Ruzicka menegaskan peluang Indonesia bergabung pada 2027 tetap besar selama reformasi berjalan konsisten.

Ia juga menilai Indonesia sebagai negara yang selalu mendorong kerja sama multilateral.

Minat Indonesia bergabung dengan kelompok OECD, yang sebagian besar terdiri dari negara-negara kaya, mencerminkan ambisinya untuk menjadi negara maju pada 2045, namun Indonesia harus mengatasi banyak tantangan dan memanfaatkan peluang yang ditawarkan oleh proses aksesi, kata para analis.
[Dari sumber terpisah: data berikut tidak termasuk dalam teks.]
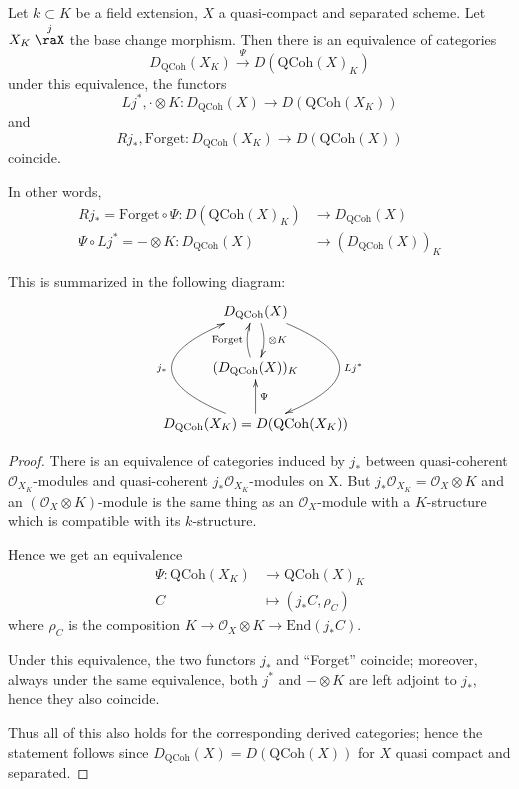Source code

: \documentclass{amsart}
\begin{document}
\begin{lemma}\label{hartshorne}
Let $k\subset K$ be a field extension, $X$ a quasi-compact and separated scheme. Let $X_{K}\stackrel{j}\raX$ the base change morphism. Then there is an equivalence of categories 
$$D_{\mathrm{QCoh}}(X_{K}) \stackrel{\Psi}{\longrightarrow} D(\mathrm{QCoh}(X)_{K})$$
under this equivalence, the functors 
$$Lj^*,\cdot\otimes K:D_{\mathrm{QCoh}}(X) {\rightarrow} D(\mathrm{QCoh}(X_{K}))$$
and 
$$Rj_{*},\mathrm{Forget}: D_{\mathrm{QCoh}}(X_{K}) {\rightarrow} D(\mathrm{QCoh}(X))$$
coincide.

In other words, 
\begin{align*}
Rj_{*} =\mathrm{Forget} \circ \Psi:D(\mathrm{QCoh}(X)_{K}) &{\rightarrow} D_{\mathrm{QCoh}}(X)\\
\Psi \circ Lj^* =-\otimes K: D_{\mathrm{QCoh}}(X) &{\rightarrow} (D_{\mathrm{QCoh}}(X))_{K}
\end{align*}

This is summarized in the following diagram:
$$\xymatrix{
D_{\mathrm{QCoh}}(X) \ar@/^/ [d]^{\otimes K} \ar@/^5pc /[dd]^{Lj^*} \\
(D_{\mathrm{QCoh}}(X))_{K} \ar@/^/[u]^{\mathrm{Forget}} \\
D_{\mathrm{QCoh}}(X_{K})=D(\mathrm{QCoh}(X_{K})) \ar[u]_{\Psi} \ar@/^5pc/ [uu]^{j_{*}}
}$$
\end{lemma}

\begin{proof}
There is an equivalence of categories induced by $j_{*}$ between quasi-coherent ${\mathcal{O}}_{X_{K}}$-modules and quasi-coherent $j_{*} {\mathcal{O}}_{X_{K}}$-modules on X. But $j_{*} {\mathcal{O}}_{X_{K}}={\mathcal{O}}_{X}\otimes K$ and an $({\mathcal{O}}_{X}\otimes K)$-module is the same thing as an ${\mathcal{O}}_{X}$-module with a $K$-structure which is compatible with its $k$-structure.

Hence we get an equivalence
\begin{align*}
\Psi: \mathrm{QCoh}(X_{K}) &\to \text{QCoh}(X)_{K} \\
C &\mapsto (j_{*}C,\rho_{C})
\end{align*}
where $\rho_{C}$ is the composition $K\to {\mathcal{O}}_{X}\otimes K\to \mathrm{End}(j_{*}C)$.

Under this equivalence, the two functors $j_{*}$ and ``Forget'' coincide; moreover, always under the same equivalence, both $j^{*}$ and $-\otimes K$ are left adjoint to $j_{*}$, hence they also coincide.

Thus all of this also holds for the corresponding derived categories; hence the statement follows since $D_{\mathrm{QCoh}}(X) =D(\mathrm{QCoh}(X))$ for $X$ quasi compact and separated.
\end{proof}
\end{document}
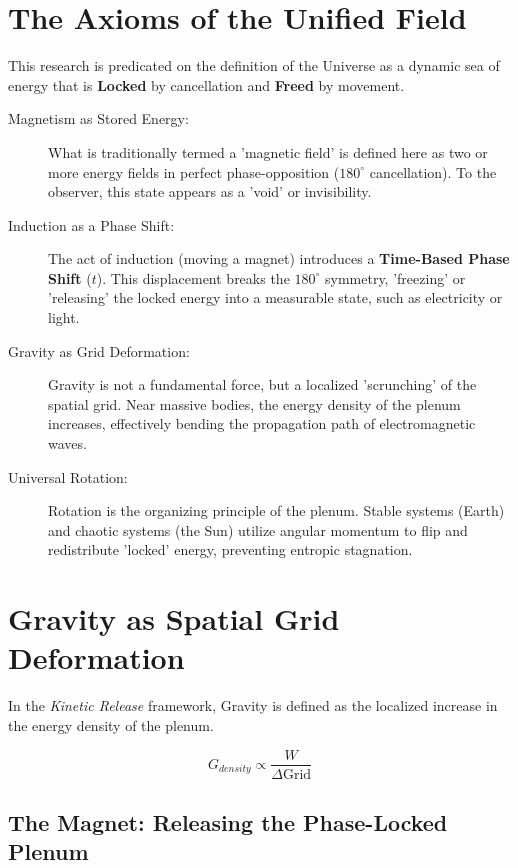 \documentclass[11pt]{article}
\begin{document}
\section*{The Axioms of the Unified Field}
This research is predicated on the definition of the Universe as a dynamic sea of energy that is \textbf{Locked} by cancellation and \textbf{Freed} by movement.

\begin{description}
    \item[Magnetism as Stored Energy:] What is traditionally termed a 'magnetic field' is defined here as two or more energy fields in perfect phase-opposition ($180^\circ$ cancellation). To the observer, this state appears as a 'void' or invisibility.
    
    \item[Induction as a Phase Shift:] The act of induction (moving a magnet) introduces a \textbf{Time-Based Phase Shift} ($t$). This displacement breaks the $180^\circ$ symmetry, 'freezing' or 'releasing' the locked energy into a measurable state, such as electricity or light.
    
    \item[Gravity as Grid Deformation:] Gravity is not a fundamental force, but a localized 'scrunching' of the spatial grid. Near massive bodies, the energy density of the plenum increases, effectively bending the propagation path of electromagnetic waves.
    
    \item[Universal Rotation:] Rotation is the organizing principle of the plenum. Stable systems (Earth) and chaotic systems (the Sun) utilize angular momentum to flip and redistribute 'locked' energy, preventing entropic stagnation.
\end{description}

\section*{Gravity as Spatial Grid Deformation}
In the \textit{Kinetic Release} framework, Gravity is defined as the localized increase in the energy density of the plenum. 

\begin{equation}
    G_{density} \propto \frac{W}{\Delta \text{Grid}}
\end{equation}

\subsection*{The Magnet: Releasing the Phase-Locked Plenum}
\end{document}
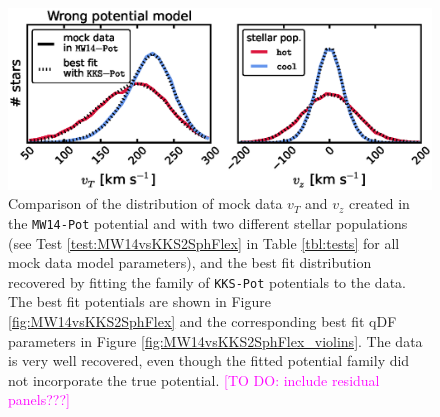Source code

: \documentclass[iop,revtex4]{emulateapj}
\newcommand{\Wilma}[1]{\textcolor{Magenta}{#1}}
\begin{document}
\begin{figure}[!htbp]
\centering
\includegraphics[width=\columnwidth]{figs/MW14vsKKS2SphFlex_mockdata_residuals_3.eps}
\caption{Comparison of the distribution of mock data $v_T$ and $v_z$ created in the \texttt{MW14-Pot} potential and with two different stellar populations (see Test \ref{test:MW14vsKKS2SphFlex} in Table \ref{tbl:tests} for all mock data model parameters), and the best fit distribution recovered by fitting the family of \texttt{KKS-Pot} potentials to the data. The best fit potentials are shown in Figure \ref{fig:MW14vsKKS2SphFlex} and the corresponding best fit qDF parameters in Figure \ref{fig:MW14vsKKS2SphFlex_violins}. The data is very well recovered, even though the fitted potential family did not incorporate the true potential. \Wilma{[TO DO: include residual panels???]}}
\label{fig:MW14vsKKS2SphFlex_mockdata_residuals}
\end{figure}
\end{document}
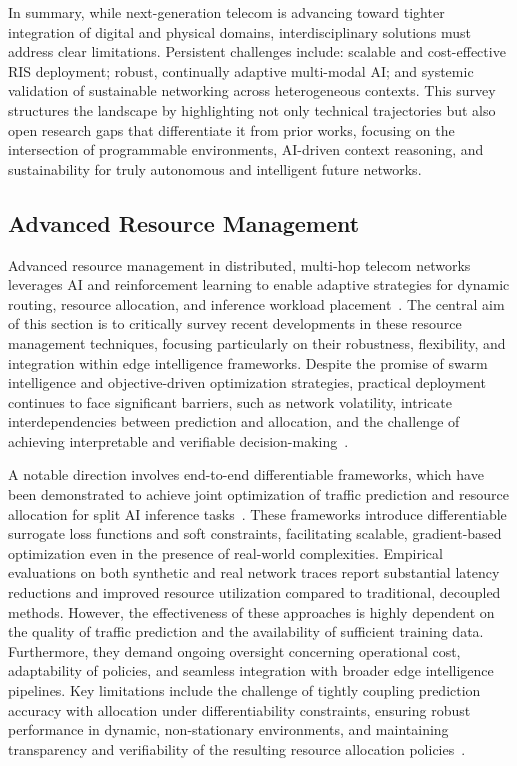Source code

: \documentclass[sigconf]{acmart}
\begin{document}
In summary, while next-generation telecom is advancing toward tighter integration of digital and physical domains, interdisciplinary solutions must address clear limitations. Persistent challenges include: scalable and cost-effective RIS deployment; robust, continually adaptive multi-modal AI; and systemic validation of sustainable networking across heterogeneous contexts. This survey structures the landscape by highlighting not only technical trajectories but also open research gaps that differentiate it from prior works, focusing on the intersection of programmable environments, AI-driven context reasoning, and sustainability for truly autonomous and intelligent future networks.

\subsection{Advanced Resource Management}

Advanced resource management in distributed, multi-hop telecom networks leverages AI and reinforcement learning to enable adaptive strategies for dynamic routing, resource allocation, and inference workload placement~\cite{ref48}. The central aim of this section is to critically survey recent developments in these resource management techniques, focusing particularly on their robustness, flexibility, and integration within edge intelligence frameworks. Despite the promise of swarm intelligence and objective-driven optimization strategies, practical deployment continues to face significant barriers, such as network volatility, intricate interdependencies between prediction and allocation, and the challenge of achieving interpretable and verifiable decision-making~\cite{ref48}.

A notable direction involves end-to-end differentiable frameworks, which have been demonstrated to achieve joint optimization of traffic prediction and resource allocation for split AI inference tasks~\cite{ref48}. These frameworks introduce differentiable surrogate loss functions and soft constraints, facilitating scalable, gradient-based optimization even in the presence of real-world complexities. Empirical evaluations on both synthetic and real network traces report substantial latency reductions and improved resource utilization compared to traditional, decoupled methods. However, the effectiveness of these approaches is highly dependent on the quality of traffic prediction and the availability of sufficient training data. Furthermore, they demand ongoing oversight concerning operational cost, adaptability of policies, and seamless integration with broader edge intelligence pipelines. Key limitations include the challenge of tightly coupling prediction accuracy with allocation under differentiability constraints, ensuring robust performance in dynamic, non-stationary environments, and maintaining transparency and verifiability of the resulting resource allocation policies~\cite{ref48}.
\end{document}
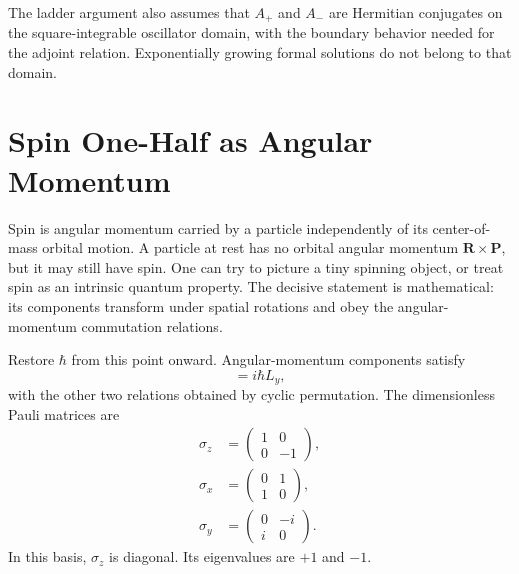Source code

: \begin{classroomqa}
\end{classroomqa}

The ladder argument also assumes that \(A_{+}\) and \(A_{-}\) are Hermitian conjugates on the square-integrable oscillator domain, with the boundary behavior needed for the adjoint relation. Exponentially growing formal solutions do not belong to that domain.

\begin{classroomqa}
\end{classroomqa}

\section{Spin One-Half as Angular Momentum}

Spin is angular momentum carried by a particle independently of its center-of-mass orbital motion. A particle at rest has no orbital angular momentum \(\mathbf R\times\mathbf P\), but it may still have spin. One can try to picture a tiny spinning object, or treat spin as an intrinsic quantum property. The decisive statement is mathematical: its components transform under spatial rotations and obey the angular-momentum commutation relations.

Restore \(\hbar\) from this point onward. Angular-momentum components satisfy
\begin{equation}
[L_{z},L_{x}]=i\hbar L_{y},
\end{equation}
with the other two relations obtained by cyclic permutation. The dimensionless Pauli matrices are
\begin{equation}
\begin{aligned}
\sigma_{z}&=
\begin{pmatrix}
1&0\\
0&-1
\end{pmatrix},\\[0.4em]
\sigma_{x}&=
\begin{pmatrix}
0&1\\
1&0
\end{pmatrix},\\[0.4em]
\sigma_{y}&=
\begin{pmatrix}
0&-i\\
i&0
\end{pmatrix}.
\end{aligned}
\end{equation}
In this basis, \(\sigma_{z}\) is diagonal. Its eigenvalues are \(+1\) and
\(-1\).

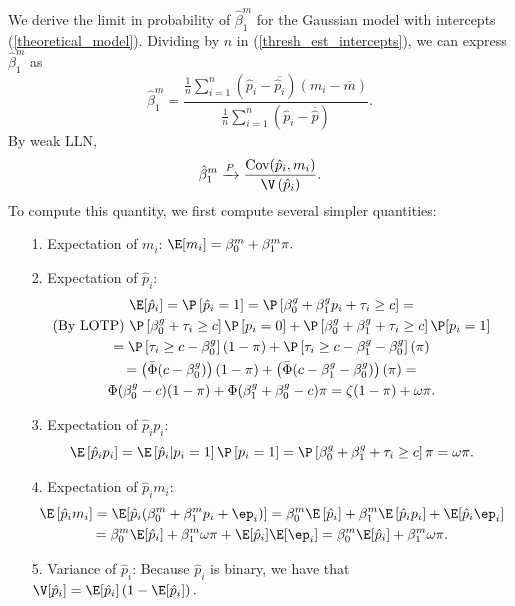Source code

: \documentclass[12pt]{article}
\begin{document}
We derive the limit in probability of $\hat{\beta}^m_1$ for the Gaussian model with intercepts (\ref{theoretical_model}). Dividing by $n$ in (\ref{thresh_est_intercepts}), we can express $\hat{\beta}^m_1$ as
$$ \hat{\beta}^m_1 = \frac{ \frac{1}{n} \sum_{i=1}^n ( \hat{p}_i - \overline{\hat{p}_i})(m_i - \overline{m})}{ \frac{1}{n} \sum_{i=1}^n (\hat{p}_i - \overline{\hat{p}})}.$$ By weak LLN,
$$ \hat{\beta}^m_1 \xrightarrow{P} \frac{\textrm{Cov}(\hat{p}_i, m_i)}{\V\left(\hat{p}_i\right)}.$$ To compute this quantity, we first compute several simpler quantities:
\begin{itemize}
\item[1.] Expectation of $m_i$: $\E[m_i] = \beta^m_0 + \beta^m_1\pi.$
\item[2.] Expectation of $\hat{p}_i$: \begin{multline*}
\E[\hat{p}_i] = \P\left[\hat{p}_i = 1\right] = \P\left[\beta^g_0 + \beta^g_1 p_i + \tau_i \geq c \right] = \\ \textrm{(By LOTP) } \P\left[ \beta^g_0 + \tau_i \geq c \right]\P\left[p_i = 0\right] + \P\left[ \beta^g_0 + \beta^g_1 + \tau_i \geq c \right] \P[p_i = 1] \\ = \P\left[ \tau_i \geq c - \beta^g_0\right](1- \pi) + \P\left[ \tau_i \geq c - \beta^g_1 - \beta^g_0 \right](\pi) \\ =  \left(\bar{\Phi}(c - \beta^g_0) \right) (1 - \pi) + \left( \bar{\Phi}(c - \beta^g_1 - \beta^g_0) \right)(\pi) = \\  \Phi(\beta^g_0 - c) (1-\pi) + \Phi(\beta^g_1 + \beta^g_0 - c) \pi = \zeta(1-\pi) + \omega \pi.
\end{multline*}
\item[3.] Expectation of $\hat{p}_i p_i$: 
$$\E\left[ \hat{p}_i p_i \right] = \E\left[\hat{p}_i | p_i = 1 \right] \P\left[ p_i =1 \right] = \P\left[ \beta^g_0 + \beta^g_1 + \tau_i \geq c \right] \pi = \omega \pi.$$
\item[4.] Expectation of $\hat{p}_i m_i$:
\begin{multline*}
\E\left[\hat{p}_i m_i\right] = \E[\hat{p}_i (\beta^m_0 + \beta^m_1 p_i + \ep_i)] = \beta^m_0 \E\left[\hat{p}_i\right] + \beta^m_1 \E\left[\hat{p}_i p_i\right] + \E[\hat{p}_i \ep_i] \\ = \beta^m_0 \E[\hat{p}_i] + \beta^m_1 \omega \pi + \E[\hat{p}_i] \E[\ep_i] = \beta^m_0 \E[\hat{p}_i] + \beta^m_1 \omega \pi.
\end{multline*}
\item[5.] Variance of $\hat{p}_i$: Because $\hat{p}_i$ is binary, we have that $\V[\hat{p}_i] = \E[\hat{p}_i]\left(1 - \E[\hat{p}_i]\right) .$

\end{itemize}
\end{document}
Direktur Eksekutif Institute for Development of Economic and Finance (Indef), Esther Sri Astuti mengatakan beberapa kelemahan terhadap aksesi OECD terhadap Indonesia antara lain potensi hilangnya subsidi bunga utang dan hibah yang selama ini diterima.

"Hibah yang diterima Indonesia bisa hilang karena OECD cenderung lebih fokus pada negara maju atau standar yang lebih ketat," kata dia kepada SUAR di Jakarta, Kamis (11/12).

Selain itu, ujar dia, kewajiban transisi ke energi bersih yang ketat dari OECD akan sangat mahal dan bisa membebani industri manufaktur Indonesia yang masih bergantung pada energi fosil, memperlambat pertumbuhan ekonomi.

"Negara maju anggota OECD sering menerapkan hambatan non-tarif (seperti standar lingkungan atau teknologi tinggi) yang bisa menyulitkan ekspor produk Indonesia," kata dia.

Pemerintah Indonesia melihat keanggotaan OECD sebagai langkah strategis untuk meningkatkan daya saing ekonomi, menarik investasi berkualitas dan mempercepat transformasi struktural.

"Kekhawatiran bahwa kepentingan Indonesia sebagai negara berkembang tidak akan menjadi prioritas utama, karena mayoritas anggota adalah negara maju," ujar dia.

Menteri Koordinator Bidang Perekonomian Airlangga Hartarto saat konferensi pers terkait progres keanggotaan penuh Organization for Economic Cooperation and Development (OECD) di kantor Kementerian Perekonomian Jakarta, Kamis (11/12/2025). (SUAR/ Ridho Syukra)

Tingkatkan Daya Saing Ekonomi

Direktur Eksekutif Asosiasi Pengusaha Tekstil Indonesia (API) Danang Girindrawardana mengatakan  keuntungan utama Indonesia menjadi anggota OECD (Organisation for Economic Co-operation and Development) adalah peningkatan daya saing ekonomi, akses pasar yang lebih luas, peningkatan kepercayaan investor asing (FDI), dan bantuan perumusan kebijakan yang lebih baik untuk menghindari middle income trap, dengan mendapatkan akses ke best practices dan standar internasional di berbagai.

“Banyak sekali manfaat yang diperoleh Indonesia jika menjadi anggota penuh OECD, semoga bisa dipercepat,” ujar dia kepada SUAR di Jakarta (11/12).

Reputasi Indonesia dianggap lebih stabil, transparan, dan memenuhi standar internasional jika menjadi anggota OECD.

Dan yang tak kalah penting, Indonesia bisa memperkuat posisi tawar dalam perjanjian perdagangan internasional.